Although very rare, carcinoid tumors of the lung may present as thyroid metastatic nodules, thus raising diagnostic difficulties for clinicians, surgeons, and pathologists. The most problematic differential diagnosis is with medullary thyroid carcinoma (MTC), a well-differentiated neuroendocrine tumor showing cytological and histological features similar to those of a lung carcinoid. We report a case of thyroid metastases from a typical carcinoid of the lung. The thyroid tumors were diagnosed in a 37-year-old woman known to have a lung nodule radiologically identified 8 years earlier, for which neither cytological nor histological analyses were performed. Fine-needle aspiration cytology of the thyroid nodule suggested a neuroendocrine tumor, possibly a MTC. However, the lack of both elevated calcitonin (CT) blood level and CT immunoreactivity in cytological smears ruled out the diagnosis of MTC in favor of a metastatic neuroendocrine tumor.

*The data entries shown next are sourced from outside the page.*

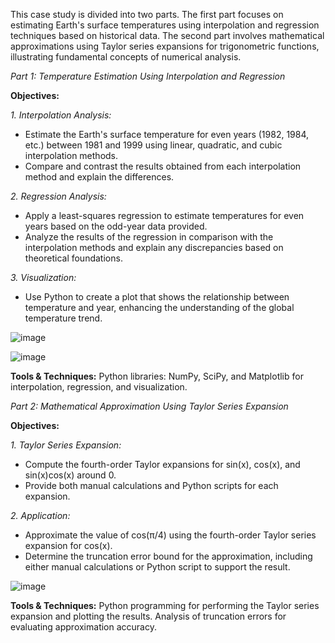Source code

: This case study is divided into two parts. The first part focuses on estimating Earth's surface temperatures using interpolation and regression techniques based on historical data. The second part involves mathematical approximations using Taylor series expansions for trigonometric functions, illustrating fundamental concepts of numerical analysis.

*Part 1: Temperature Estimation Using Interpolation and Regression*

**Objectives:**

*1. Interpolation Analysis:*
- Estimate the Earth's surface temperature for even years (1982, 1984, etc.) between 1981 and 1999 using linear, quadratic, and cubic interpolation methods.
- Compare and contrast the results obtained from each interpolation method and explain the differences.

*2. Regression Analysis:*
- Apply a least-squares regression to estimate temperatures for even years based on the odd-year data provided.
- Analyze the results of the regression in comparison with the interpolation methods and explain any discrepancies based on theoretical foundations.

*3. Visualization:*
- Use Python to create a plot that shows the relationship between temperature and year, enhancing the understanding of the global temperature trend.

![image](https://github.com/user-attachments/assets/6a2fe624-6ab8-41dd-9b22-96317beff04e)

![image](https://github.com/user-attachments/assets/aae716cf-cfaf-4277-b901-018725cf2762)


**Tools & Techniques:**
Python libraries: NumPy, SciPy, and Matplotlib for interpolation, regression, and visualization.

*Part 2: Mathematical Approximation Using Taylor Series Expansion*

**Objectives:**

*1. Taylor Series Expansion:*
- Compute the fourth-order Taylor expansions for sin(x), cos(x), and sin(x)cos(x) around 0.
- Provide both manual calculations and Python scripts for each expansion.

*2. Application:*
- Approximate the value of cos(π/4) using the fourth-order Taylor series expansion for cos(x).
- Determine the truncation error bound for the approximation, including either manual calculations or Python script to support the result.

![image](https://github.com/user-attachments/assets/770b6e4c-2202-4602-92ad-0d4b058bf7d7)


**Tools & Techniques:**
Python programming for performing the Taylor series expansion and plotting the results.
Analysis of truncation errors for evaluating approximation accuracy.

Octreoscan demonstrated the neuroendocrine nature of the known lung neoplasm and the patient underwent right lung lobectomy together with total thyroidectomy. Histology examination confirmed the diagnosis of thyroid metastases from typical carcinoid of the lung. The patient is alive and free of disease 7 years after surgery. The rarity of this case offered the opportunity to discuss the most important criteria for distinguishing metastatic from primary neuroendocrine tumors of the thyroid and the indolent behavior of metastatic typical carcinoids of the lung.